Every once in a while, X (formerly Twitter) CTO Elon Musk realizes he’s made a rash or simply bad decision and reverses himself. Oh, wait. That virtually never happens. Even today’s announcement that X is bringing back article headlines is a half-reversal, at best.
In August, X made the head-scratching decision to strip article headlines out of tweets. It was a small, annoying change that ultimately turned one of X’s key features, its usefulness as a source for breaking news, into a hunt for stories about breaking news. Following the change, article tweets looked like out-of-context images. Tweet text doesn’t link to anything, and if you want to read a story, you have to know to click on the image.
In an upcoming release, 𝕏 will overlay title in the upper potion of the image of a URL cardNovember 23, 2023
It’s no secret that the frustration factor of using X has been growing ever since Elon Musk took the reins more than a year ago. He’s done a lot, like stripping verifications from millions of users and making sure only those willing to pay a subscription fee get them (unless you have over a million followers or are an official body). He apparently,rejiggered the algorithm to promote paying customers, and then he changed the name of the platform; that last act tanked 17 years of brand equity.
Put in that context, this most recent change is small potatoes. Still, there is now some light at the end of the Twitter tunnel (‘X tunnel’ doesn’t have the same ring to it). Musk tweeted late on Wednesday that, “In an upcoming release, 𝕏 will overlay title in the upper potion[sic] of the image of a URL card.”
A half measure
Now, this is not a true fix. We’re still not getting linked URLs in tweets. Instead, the links will appear in some fashion on the images (also known as ‘cards’). The size of the links, color, what ‘upper portion’ means, and how X will make the links stand out on busy backgrounds are unclear.
On the other hand, this small change should make X almost as scannable and usable as it once was. It might be a bit clearer that the image is not just a random tweet but is a portal to an important story.
Why Musk made this change is unclear.

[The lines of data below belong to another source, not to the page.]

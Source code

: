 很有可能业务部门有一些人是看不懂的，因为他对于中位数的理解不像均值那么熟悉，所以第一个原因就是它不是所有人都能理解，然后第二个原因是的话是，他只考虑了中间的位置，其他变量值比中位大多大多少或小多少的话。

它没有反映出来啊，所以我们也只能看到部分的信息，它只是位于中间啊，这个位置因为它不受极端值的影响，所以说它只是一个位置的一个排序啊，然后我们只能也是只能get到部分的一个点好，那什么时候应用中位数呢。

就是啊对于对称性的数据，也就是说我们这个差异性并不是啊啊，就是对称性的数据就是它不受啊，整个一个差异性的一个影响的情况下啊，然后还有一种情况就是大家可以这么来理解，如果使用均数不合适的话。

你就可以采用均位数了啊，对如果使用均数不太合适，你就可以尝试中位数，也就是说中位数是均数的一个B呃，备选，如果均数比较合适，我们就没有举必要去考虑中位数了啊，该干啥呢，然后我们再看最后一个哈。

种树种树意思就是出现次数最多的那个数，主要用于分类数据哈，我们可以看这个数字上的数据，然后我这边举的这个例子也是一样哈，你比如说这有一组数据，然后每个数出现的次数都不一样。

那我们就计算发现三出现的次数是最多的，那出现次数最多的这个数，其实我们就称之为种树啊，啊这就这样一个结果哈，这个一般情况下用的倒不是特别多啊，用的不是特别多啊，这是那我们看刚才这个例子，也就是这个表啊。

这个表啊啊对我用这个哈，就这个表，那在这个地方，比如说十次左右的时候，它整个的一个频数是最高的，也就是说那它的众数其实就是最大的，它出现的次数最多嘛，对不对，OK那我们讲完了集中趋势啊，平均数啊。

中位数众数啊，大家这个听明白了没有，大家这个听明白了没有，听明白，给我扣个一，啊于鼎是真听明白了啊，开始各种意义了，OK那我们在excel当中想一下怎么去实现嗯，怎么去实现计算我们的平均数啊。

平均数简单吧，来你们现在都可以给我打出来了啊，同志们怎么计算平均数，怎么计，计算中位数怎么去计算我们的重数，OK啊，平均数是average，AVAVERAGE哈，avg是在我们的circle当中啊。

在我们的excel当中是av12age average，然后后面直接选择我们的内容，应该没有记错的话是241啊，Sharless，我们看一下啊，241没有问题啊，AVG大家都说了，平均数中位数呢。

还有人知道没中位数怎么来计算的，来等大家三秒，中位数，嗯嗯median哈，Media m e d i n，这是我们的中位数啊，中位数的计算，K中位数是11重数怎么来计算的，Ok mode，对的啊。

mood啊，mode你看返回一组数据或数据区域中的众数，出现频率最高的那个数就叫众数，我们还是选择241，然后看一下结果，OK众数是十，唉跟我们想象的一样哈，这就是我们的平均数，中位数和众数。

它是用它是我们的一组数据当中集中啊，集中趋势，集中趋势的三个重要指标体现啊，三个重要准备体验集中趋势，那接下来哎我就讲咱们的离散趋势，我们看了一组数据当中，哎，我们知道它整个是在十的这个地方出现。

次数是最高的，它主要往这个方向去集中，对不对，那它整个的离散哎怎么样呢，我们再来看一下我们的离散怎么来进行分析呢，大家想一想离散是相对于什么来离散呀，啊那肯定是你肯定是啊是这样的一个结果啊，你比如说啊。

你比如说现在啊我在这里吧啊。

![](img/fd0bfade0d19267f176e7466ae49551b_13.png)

Maybe it’s an olive branch to all those upset over his apparent support for antisemitic Tweets, or how the site may have put ads from major brands next to similar, abhorrent tweets. Musk and X CEO Linda Yaccarino have made it clear they do not support that rhetoric, and that the reports are twisting the data. They’ve even sued.
Whatever the truth, Musk appears to have grown slightly more self-reflective in recent days, and maybe he’s taking a fresh look at some recent decisions to see if he can try to make X as appealing as it once was in its Twitter days.
It’s doubtful, but he can try.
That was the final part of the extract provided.